I have some homework that I am just not able to figure out.

There is a 2kg parcel of air at T₁=32°C and p₁= 0.8 atm
This parcel of air expands until it is at T₂=12°C

Also, during the expansion 3.2 g of water will condense due to the dT (Δ_vapH (water) = 40.65kJ mol^-1

Also: C_v=0.718 kJ kg^-1K^-1I understand that dU+dW=dQ=0
and that W=-pdV and w=C_vΔT

The steps should be calculating the expansion work, then subtracting the heat from condensation to figure out the work, but I just keep drawing blanks. Can anybody help me? I am not looking for an answer, but mainly the steps to calculate it.

 

[Chestermiller]

It isn't clear exactly what you are being asked to calculate. Please clarify.

Chet

 

[Azivegu]

Sorry, I believe I misunderstood the template being that this is my first time here. I hope that the following is more clear.

Homework Statement

Calculate the expansion work done by a reversibly adiabatic balloon.
Mass air parcel: 2 kg
T₁=32°C = 305K
p₁= 0.8 atm = 81060 Pa
T₂= 12°C = 285K
C_v= 0.718 kJ kg^-1K^-1

Also, during expansion 3.2g water vapor will condense due to the falling temperature.
The vaporization energy of water is Δ_vapH(water) = 40.65kJ mole^-1

Homework Equations

dU+dW=dQ=0
W=-pdV
W=CvΔT

The Attempt at a Solution

I have made multiple attempts, but so far none have been successful. I think this is mostly because I am not sure what steps to use.

 

[Chestermiller]

Your relevant equations suggest that you kind-of have the right idea. Irrespective of whether the process is reversible, if Q = 0, you must have that ΔU=-W. (Your equation for dW = -pdV is incorrect. It should be dW = +pdV).

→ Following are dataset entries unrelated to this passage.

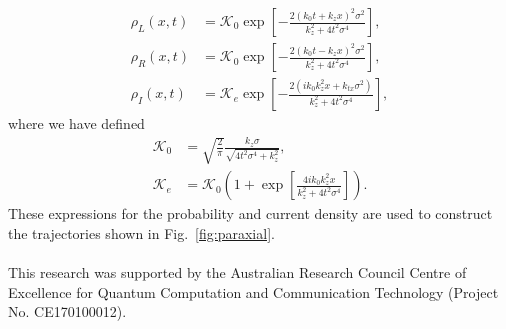 \documentclass[
prx
,twocolumn
,nofootinbib
,floatfix
,superscriptaddress
]{revtex4-2}
\begin{document}
\begin{align}
    \rho_L(x,t) &= \mathcal{K}_0 \exp \left[ -\frac{2(k_0t + k_zx)^2 \sigma^2}{k_z^2 + 4t^2\sigma^4} \right] , \nonumber  \\
    \rho_R (x,t) &= \mathcal{K}_0  \exp \left[ - \frac{2(k_0t - k_zx)^2\sigma^2}{k_z^2 + 4t^2\sigma^4} \right], \nonumber \\
    \rho_I (x,t) &= \mathcal{K}_e  \exp \left[ - \frac{2(ik_0k_z^2 x + k_{tx}\sigma^2)}{k_z^2 + 4t^2 \sigma^4} \right] ,
\end{align}
where we have defined 
\begin{align}
    \mathcal{K}_0 &= \sqrt{\frac{2}{\pi}} \frac{k_z\sigma}{\sqrt{4t^2\sigma^4 + k_z^2}}  , \nonumber \\
    \mathcal{K}_e &= \mathcal{K}_0 \left( 1 + \exp \left[ \frac{4ik_0 k_z^2x}{k_z^2 + 4t^2\sigma^4} \right] \right) .
\end{align}
These expressions for the probability and current density are used to construct the trajectories shown in Fig.\ \ref{fig:paraxial}. 
\\\\

\acknowledgements
This research was supported by the Australian Research Council Centre of Excellence for Quantum Computation and Communication Technology (Project
No. CE170100012).

 
\end{document}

The question is, "do you have enough information in the problem statement to calculate ΔU?" You certainly have enough information to get the change in internal energy of the air. What is that equal to? In the case of the water, it isn't clear. In my judgement, you need to know how much water vapor was initially in the balloon. If, in the initial state, the water vapor partial pressure were equal to its equilibrium saturation vapor pressure, how much water would there have been in the balloon?

Chet